§ **AIM OF THE TASK**:
The answer must be every line from the entries below that includes "whereIs".

--- TASK DATA ---

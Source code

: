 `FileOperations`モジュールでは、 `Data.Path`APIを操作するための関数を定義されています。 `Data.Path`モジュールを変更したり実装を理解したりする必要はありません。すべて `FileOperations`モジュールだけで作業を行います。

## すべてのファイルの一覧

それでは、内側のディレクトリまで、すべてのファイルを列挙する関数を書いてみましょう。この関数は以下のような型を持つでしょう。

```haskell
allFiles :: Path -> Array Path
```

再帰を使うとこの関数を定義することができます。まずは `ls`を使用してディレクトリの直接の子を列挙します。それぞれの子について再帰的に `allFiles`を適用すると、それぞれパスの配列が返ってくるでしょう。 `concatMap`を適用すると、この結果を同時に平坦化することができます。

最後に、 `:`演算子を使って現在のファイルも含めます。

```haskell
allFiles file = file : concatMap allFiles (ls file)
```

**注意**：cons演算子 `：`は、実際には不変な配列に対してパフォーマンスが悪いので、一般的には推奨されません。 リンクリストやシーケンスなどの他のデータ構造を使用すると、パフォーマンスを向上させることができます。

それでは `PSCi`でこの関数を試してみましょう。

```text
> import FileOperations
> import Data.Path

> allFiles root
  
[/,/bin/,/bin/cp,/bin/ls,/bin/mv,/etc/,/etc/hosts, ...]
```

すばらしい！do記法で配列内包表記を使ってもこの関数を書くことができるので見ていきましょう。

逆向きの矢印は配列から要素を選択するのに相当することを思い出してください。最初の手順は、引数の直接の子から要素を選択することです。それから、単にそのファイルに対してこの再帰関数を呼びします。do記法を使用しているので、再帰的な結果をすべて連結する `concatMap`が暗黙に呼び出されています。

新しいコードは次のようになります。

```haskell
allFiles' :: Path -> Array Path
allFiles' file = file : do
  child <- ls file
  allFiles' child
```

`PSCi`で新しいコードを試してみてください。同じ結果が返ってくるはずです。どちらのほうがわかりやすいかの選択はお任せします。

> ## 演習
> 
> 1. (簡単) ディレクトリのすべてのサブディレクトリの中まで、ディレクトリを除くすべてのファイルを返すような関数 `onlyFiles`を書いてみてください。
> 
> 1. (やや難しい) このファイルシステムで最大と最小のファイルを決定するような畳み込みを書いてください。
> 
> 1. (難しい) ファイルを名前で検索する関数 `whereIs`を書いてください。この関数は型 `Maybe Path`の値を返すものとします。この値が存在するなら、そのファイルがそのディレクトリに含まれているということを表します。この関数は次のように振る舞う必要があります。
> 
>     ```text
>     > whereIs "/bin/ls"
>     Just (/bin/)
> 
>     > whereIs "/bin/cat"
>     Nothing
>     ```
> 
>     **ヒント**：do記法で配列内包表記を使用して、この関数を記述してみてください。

---

§ **EXERCISE RESPONSE**:
> 1. (難しい) ファイルを名前で検索する関数 `whereIs`を書いてください。この関数は型 `Maybe Path`の値を返すものとします。この値が存在するなら、そのファイルがそのディレクトリに含まれているということを表します。この関数は次のように振る舞う必要があります。
>     > whereIs "/bin/ls"
>     > whereIs "/bin/cat"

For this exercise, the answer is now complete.